Requirement> Report each line below that carries the word "Stack".

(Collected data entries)
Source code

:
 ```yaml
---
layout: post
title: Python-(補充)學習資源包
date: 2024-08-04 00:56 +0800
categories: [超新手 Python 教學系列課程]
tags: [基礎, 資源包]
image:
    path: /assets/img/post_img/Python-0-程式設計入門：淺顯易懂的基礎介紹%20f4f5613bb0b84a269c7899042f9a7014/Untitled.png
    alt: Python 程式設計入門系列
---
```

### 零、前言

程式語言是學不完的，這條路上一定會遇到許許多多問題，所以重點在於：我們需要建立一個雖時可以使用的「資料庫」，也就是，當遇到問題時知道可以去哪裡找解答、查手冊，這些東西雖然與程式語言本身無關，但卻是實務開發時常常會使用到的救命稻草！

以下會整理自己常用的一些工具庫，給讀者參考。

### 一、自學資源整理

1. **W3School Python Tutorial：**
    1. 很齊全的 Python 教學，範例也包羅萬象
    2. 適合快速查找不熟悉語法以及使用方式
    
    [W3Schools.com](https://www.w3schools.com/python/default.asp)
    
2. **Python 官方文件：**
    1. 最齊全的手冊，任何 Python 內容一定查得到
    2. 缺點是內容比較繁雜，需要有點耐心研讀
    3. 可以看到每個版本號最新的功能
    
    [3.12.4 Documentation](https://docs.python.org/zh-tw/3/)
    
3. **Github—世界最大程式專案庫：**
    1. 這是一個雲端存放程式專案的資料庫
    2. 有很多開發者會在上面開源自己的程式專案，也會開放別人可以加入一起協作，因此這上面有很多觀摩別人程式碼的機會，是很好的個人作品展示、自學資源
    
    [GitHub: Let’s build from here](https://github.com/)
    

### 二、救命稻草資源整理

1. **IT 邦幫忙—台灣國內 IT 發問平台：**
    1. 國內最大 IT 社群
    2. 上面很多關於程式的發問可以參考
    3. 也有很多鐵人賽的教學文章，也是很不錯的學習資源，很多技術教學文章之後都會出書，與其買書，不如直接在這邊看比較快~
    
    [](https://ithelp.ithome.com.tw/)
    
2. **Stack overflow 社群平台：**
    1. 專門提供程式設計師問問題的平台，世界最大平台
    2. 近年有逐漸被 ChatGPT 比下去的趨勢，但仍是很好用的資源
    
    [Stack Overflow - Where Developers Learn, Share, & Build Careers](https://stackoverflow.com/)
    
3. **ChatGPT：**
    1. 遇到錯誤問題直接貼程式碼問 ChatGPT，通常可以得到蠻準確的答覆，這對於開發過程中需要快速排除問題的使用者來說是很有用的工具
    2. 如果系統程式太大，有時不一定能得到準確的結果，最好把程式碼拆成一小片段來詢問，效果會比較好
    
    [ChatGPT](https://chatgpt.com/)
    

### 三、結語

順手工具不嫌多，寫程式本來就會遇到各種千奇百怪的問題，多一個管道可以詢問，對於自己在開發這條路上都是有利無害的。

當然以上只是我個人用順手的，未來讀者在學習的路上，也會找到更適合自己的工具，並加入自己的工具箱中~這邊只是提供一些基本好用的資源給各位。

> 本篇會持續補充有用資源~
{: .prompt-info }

Exercise response>
2. **Stack overflow 社群平台：**
    [Stack Overflow - Where Developers Learn, Share, & Build Careers](https://stackoverflow.com/)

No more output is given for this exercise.